╭─ Records to use

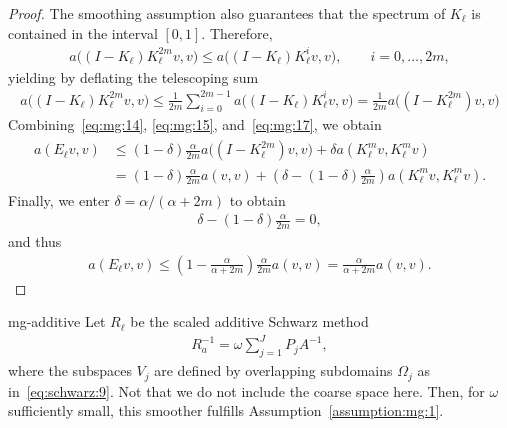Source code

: \begin{proof}
  The smoothing assumption also guarantees that the spectrum of
  $K_\ell$ is contained in the interval $[0,1]$. Therefore,
  \begin{gather}
    \label{eq:mg:16}
    a\bigl((I-K_\ell) K_\ell^{2m} v,v\bigr)
    \le a\bigl((I-K_\ell) K_\ell^{i} v,v\bigr),
    \qquad i=0,\dots,2m,
  \end{gather}
  yielding by deflating the telescoping sum
  \begin{gather}
    \label{eq:mg:17}
    a\bigl((I-K_\ell) K_\ell^{2m} v,v\bigr)
    \le \frac1{2m} \sum_{i=0}^{2m-1}
    a\bigl((I-K_\ell) K_\ell^{i} v,v\bigr)
    = \frac1{2m} a\bigl((I-K_\ell^{2m}) v,v\bigr)
  \end{gather}
  Combining~\eqref{eq:mg:14}, \eqref{eq:mg:15}, and~\eqref{eq:mg:17},
  we obtain
  \begin{gather}
    \begin{split}
      a(E_\ell v,v) &\le (1-\delta)\frac\alpha{2m}
      a\bigl((I-K_\ell^{2m}) v,v\bigr)
      + \delta a(K_\ell^m v,K_\ell^m v)
      \\
      &= (1-\delta)\frac\alpha{2m} a(v,v)
      + \left(\delta - (1-\delta)\frac\alpha{2m}\right)
      a(K_\ell^m v,K_\ell^m v).
    \end{split}
  \end{gather}
  Finally, we enter $\delta=\alpha/(\alpha+2m)$ to obtain
  \begin{gather*}
    \delta - (1-\delta)\frac\alpha{2m} = 0,
  \end{gather*}
  and thus
  \begin{gather}
    \label{eq:mg:18}
    a(E_\ell v,v) \le \left(1-\frac\alpha{\alpha+2m}\right)\frac\alpha{2m}
    a(v,v) = \frac\alpha{\alpha+2m}a(v,v). 
  \end{gather}
\end{proof}

\begin{Lemma}{mg-additive}
  Let $R_\ell$ be the scaled additive Schwarz method
  \begin{gather}
    \label{eq:mg:19}
    R_a^{-1} = \omega \sum_{j=1}^J P_j A^{-1},
  \end{gather}
  where the subspaces $V_j$ are defined by overlapping subdomains
  $\Omega_j$ as in~\eqref{eq:schwarz:9}. Not that we do not include
  the coarse space here. Then, for $\omega$ sufficiently small, this
  smoother fulfills Assumption~\ref{assumption:mg:1}.
\end{Lemma}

╰─

**Task brief:** Look through the records and gather each line with the word "bigl".

**Task response:**
    a\bigl((I-K_\ell) K_\ell^{2m} v,v\bigr)
    \le a\bigl((I-K_\ell) K_\ell^{i} v,v\bigr),
    a\bigl((I-K_\ell) K_\ell^{2m} v,v\bigr)
    a\bigl((I-K_\ell) K_\ell^{i} v,v\bigr)
    = \frac1{2m} a\bigl((I-K_\ell^{2m}) v,v\bigr)
      a\bigl((I-K_\ell^{2m}) v,v\bigr)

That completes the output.